The website probably would list the addresses of homes where dogs deemed to be dangerous or vicious are being kept, along with a description of each animal and how it got into trouble.
If county supervisors approve the proposal, the website would cover dogs being kept in the 17 cities and unincorporated areas served by OC Animal Care, said Ryan Drabek, spokesman for the county agency.
“It’s important for residents to be educated on where dangerous animals live,” Drabek told The Times. “When people go for walks, it’s good to know.”
Last year, there were 2,281 reports of dog bites in the area his agency covers, Drabek said.
The proposed ordinance generally defines a dangerous dog as one that has been cited twice for attacking in a three-year period or that, unprovoked, severely injures a person or kills an animal. It defines a vicious dog as one that was trained to fight or participated in fighting or that, unprovoked, severely injures or kills a person.

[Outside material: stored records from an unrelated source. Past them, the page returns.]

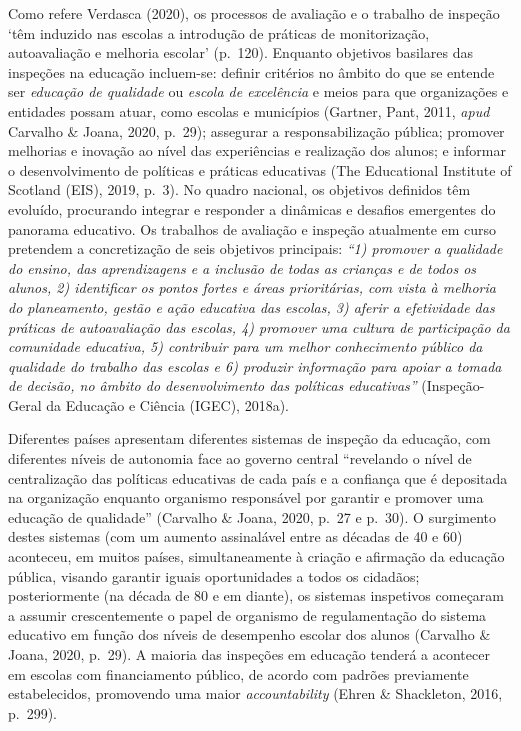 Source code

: \documentclass[
]{book}
\begin{document}
Como refere Verdasca (2020), os processos de avaliação e o trabalho de inspeção `têm induzido nas escolas a introdução de práticas de monitorização, autoavaliação e melhoria escolar' (p.~120). Enquanto objetivos basilares das inspeções na educação incluem-se: definir critérios no âmbito do que se entende ser \emph{educação de qualidade} ou \emph{escola de excelência} e meios para que organizações e entidades possam atuar, como escolas e municípios (Gartner, Pant, 2011, \emph{apud} Carvalho \& Joana, 2020, p.~29); assegurar a responsabilização pública; promover melhorias e inovação ao nível das experiências e realização dos alunos; e informar o desenvolvimento de políticas e práticas educativas (The Educational Institute of Scotland (EIS), 2019, p.~3). No quadro nacional, os objetivos definidos têm evoluído, procurando integrar e responder a dinâmicas e desafios emergentes do panorama educativo. Os trabalhos de avaliação e inspeção atualmente em curso pretendem a concretização de seis objetivos principais: \emph{``1) promover a qualidade do ensino, das aprendizagens e a inclusão de todas as crianças e de todos os alunos, 2) identificar os pontos fortes e áreas prioritárias, com vista à melhoria do planeamento, gestão e ação educativa das escolas, 3) aferir a efetividade das práticas de autoavaliação das escolas, 4) promover uma cultura de participação da comunidade educativa, 5) contribuir para um melhor conhecimento público da qualidade do trabalho das escolas e 6) produzir informação para apoiar a tomada de decisão, no âmbito do desenvolvimento das políticas educativas''} (Inspeção-Geral da Educação e Ciência (IGEC), 2018a).

Diferentes países apresentam diferentes sistemas de inspeção da educação, com diferentes níveis de autonomia face ao governo central ``revelando o nível de centralização das políticas educativas de cada país e a confiança que é depositada na organização enquanto organismo responsável por garantir e promover uma educação de qualidade'' (Carvalho \& Joana, 2020, p.~27 e p.~30). O surgimento destes sistemas (com um aumento assinalável entre as décadas de 40 e 60) aconteceu, em muitos países, simultaneamente à criação e afirmação da educação pública, visando garantir iguais oportunidades a todos os cidadãos; posteriormente (na década de 80 e em diante), os sistemas inspetivos começaram a assumir crescentemente o papel de organismo de regulamentação do sistema educativo em função dos níveis de desempenho escolar dos alunos (Carvalho \& Joana, 2020, p.~29). A maioria das inspeções em educação tenderá a acontecer em escolas com financiamento público, de acordo com padrões previamente estabelecidos, promovendo uma maior \emph{accountability} (Ehren \& Shackleton, 2016, p.~299).
\end{document}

If a dangerous or vicious dog is kept at a home, the owner could be required to get $100,000 in liability insurance, sterilize the dog and post signs on the home identifying the dog as violent.

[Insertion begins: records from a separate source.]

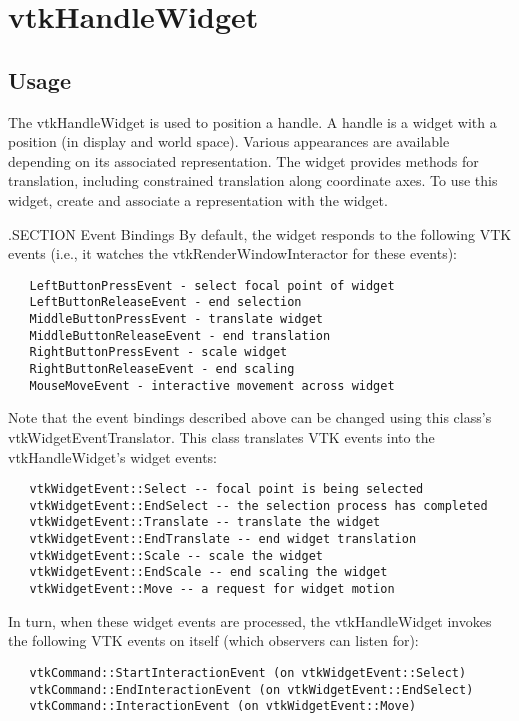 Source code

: \section{vtkHandleWidget}

\subsection{Usage}

 The vtkHandleWidget is used to position a handle.  A handle is a widget
 with a position (in display and world space). Various appearances are
 available depending on its associated representation. The widget provides
 methods for translation, including constrained translation along
 coordinate axes. To use this widget, create and associate a representation
 with the widget.

 .SECTION Event Bindings
 By default, the widget responds to the following VTK events (i.e., it
 watches the vtkRenderWindowInteractor for these events):
 \begin{verbatim}
   LeftButtonPressEvent - select focal point of widget
   LeftButtonReleaseEvent - end selection
   MiddleButtonPressEvent - translate widget
   MiddleButtonReleaseEvent - end translation
   RightButtonPressEvent - scale widget
   RightButtonReleaseEvent - end scaling
   MouseMoveEvent - interactive movement across widget
 \end{verbatim}

 Note that the event bindings described above can be changed using this
 class's vtkWidgetEventTranslator. This class translates VTK events 
 into the vtkHandleWidget's widget events:
 \begin{verbatim}
   vtkWidgetEvent::Select -- focal point is being selected
   vtkWidgetEvent::EndSelect -- the selection process has completed
   vtkWidgetEvent::Translate -- translate the widget
   vtkWidgetEvent::EndTranslate -- end widget translation
   vtkWidgetEvent::Scale -- scale the widget
   vtkWidgetEvent::EndScale -- end scaling the widget
   vtkWidgetEvent::Move -- a request for widget motion
 \end{verbatim}

 In turn, when these widget events are processed, the vtkHandleWidget
 invokes the following VTK events on itself (which observers can listen for):
 \begin{verbatim}
   vtkCommand::StartInteractionEvent (on vtkWidgetEvent::Select)
   vtkCommand::EndInteractionEvent (on vtkWidgetEvent::EndSelect)
   vtkCommand::InteractionEvent (on vtkWidgetEvent::Move)
 \end{verbatim}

A dog could be euthanized if the director of OC Animal Care determines it is necessary for public safety, though Drabek said such determinations are rare.
There were 264 potential dangerous dog investigations last year, and 66 of those dogs were euthanized.
“We know where dangerous sex offenders are living in our community,” county Supervisor Todd Spitzer told The Times. “The public has the right to know where owners are harboring a dog declared vicious or dangerous.”